• **The data**
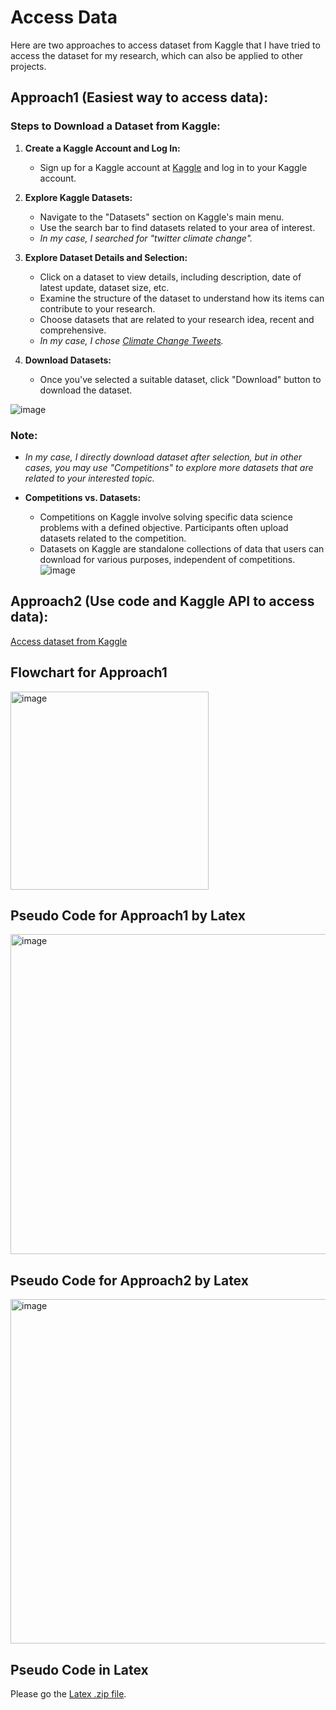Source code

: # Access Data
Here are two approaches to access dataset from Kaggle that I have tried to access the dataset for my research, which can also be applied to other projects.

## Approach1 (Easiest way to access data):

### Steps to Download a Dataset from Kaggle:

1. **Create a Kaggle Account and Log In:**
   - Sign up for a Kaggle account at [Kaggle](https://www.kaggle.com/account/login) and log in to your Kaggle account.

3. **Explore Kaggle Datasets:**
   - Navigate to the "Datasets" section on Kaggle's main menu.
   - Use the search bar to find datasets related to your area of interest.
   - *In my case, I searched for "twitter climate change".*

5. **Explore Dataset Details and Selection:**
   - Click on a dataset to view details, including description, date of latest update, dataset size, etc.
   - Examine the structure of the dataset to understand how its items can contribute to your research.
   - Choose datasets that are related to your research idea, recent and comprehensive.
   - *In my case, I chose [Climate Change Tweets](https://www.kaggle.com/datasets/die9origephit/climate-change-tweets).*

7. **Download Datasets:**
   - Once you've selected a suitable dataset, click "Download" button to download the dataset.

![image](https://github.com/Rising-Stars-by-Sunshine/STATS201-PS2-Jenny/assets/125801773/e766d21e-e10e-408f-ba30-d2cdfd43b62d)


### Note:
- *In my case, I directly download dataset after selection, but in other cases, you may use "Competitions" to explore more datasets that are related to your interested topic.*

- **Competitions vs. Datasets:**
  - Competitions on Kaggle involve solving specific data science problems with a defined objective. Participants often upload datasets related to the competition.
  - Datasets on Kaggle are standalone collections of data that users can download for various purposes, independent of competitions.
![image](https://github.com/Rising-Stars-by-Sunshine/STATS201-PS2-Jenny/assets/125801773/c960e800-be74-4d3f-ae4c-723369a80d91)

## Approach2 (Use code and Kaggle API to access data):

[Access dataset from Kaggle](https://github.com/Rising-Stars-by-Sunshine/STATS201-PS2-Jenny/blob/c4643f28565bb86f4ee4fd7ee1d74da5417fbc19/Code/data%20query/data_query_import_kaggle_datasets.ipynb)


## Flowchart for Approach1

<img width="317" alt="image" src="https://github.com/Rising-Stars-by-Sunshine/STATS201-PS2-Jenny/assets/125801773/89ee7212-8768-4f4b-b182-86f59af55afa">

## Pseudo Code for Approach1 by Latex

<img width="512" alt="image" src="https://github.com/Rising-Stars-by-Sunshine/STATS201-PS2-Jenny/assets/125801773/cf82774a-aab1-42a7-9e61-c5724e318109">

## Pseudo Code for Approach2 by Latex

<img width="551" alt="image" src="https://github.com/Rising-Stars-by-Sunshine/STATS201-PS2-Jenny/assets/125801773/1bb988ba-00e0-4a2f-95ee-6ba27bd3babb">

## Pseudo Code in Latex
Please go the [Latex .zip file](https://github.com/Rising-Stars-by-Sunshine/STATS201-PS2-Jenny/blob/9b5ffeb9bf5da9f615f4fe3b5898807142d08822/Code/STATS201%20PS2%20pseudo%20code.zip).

==

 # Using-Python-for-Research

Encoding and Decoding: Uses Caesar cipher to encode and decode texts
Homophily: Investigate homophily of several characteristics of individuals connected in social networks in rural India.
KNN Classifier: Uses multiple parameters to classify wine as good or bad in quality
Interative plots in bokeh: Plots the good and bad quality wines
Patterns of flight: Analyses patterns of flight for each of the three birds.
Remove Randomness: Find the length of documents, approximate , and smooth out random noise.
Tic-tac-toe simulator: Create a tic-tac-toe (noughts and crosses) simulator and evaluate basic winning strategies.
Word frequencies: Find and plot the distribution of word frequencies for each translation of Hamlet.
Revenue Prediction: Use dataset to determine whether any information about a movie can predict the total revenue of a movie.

• **About this task**
Which of the lines above include the string "each"? Pick them out and copy them.

• **Finished task**
Patterns of flight: Analyses patterns of flight for each of the three birds.
Word frequencies: Find and plot the distribution of word frequencies for each translation of Hamlet.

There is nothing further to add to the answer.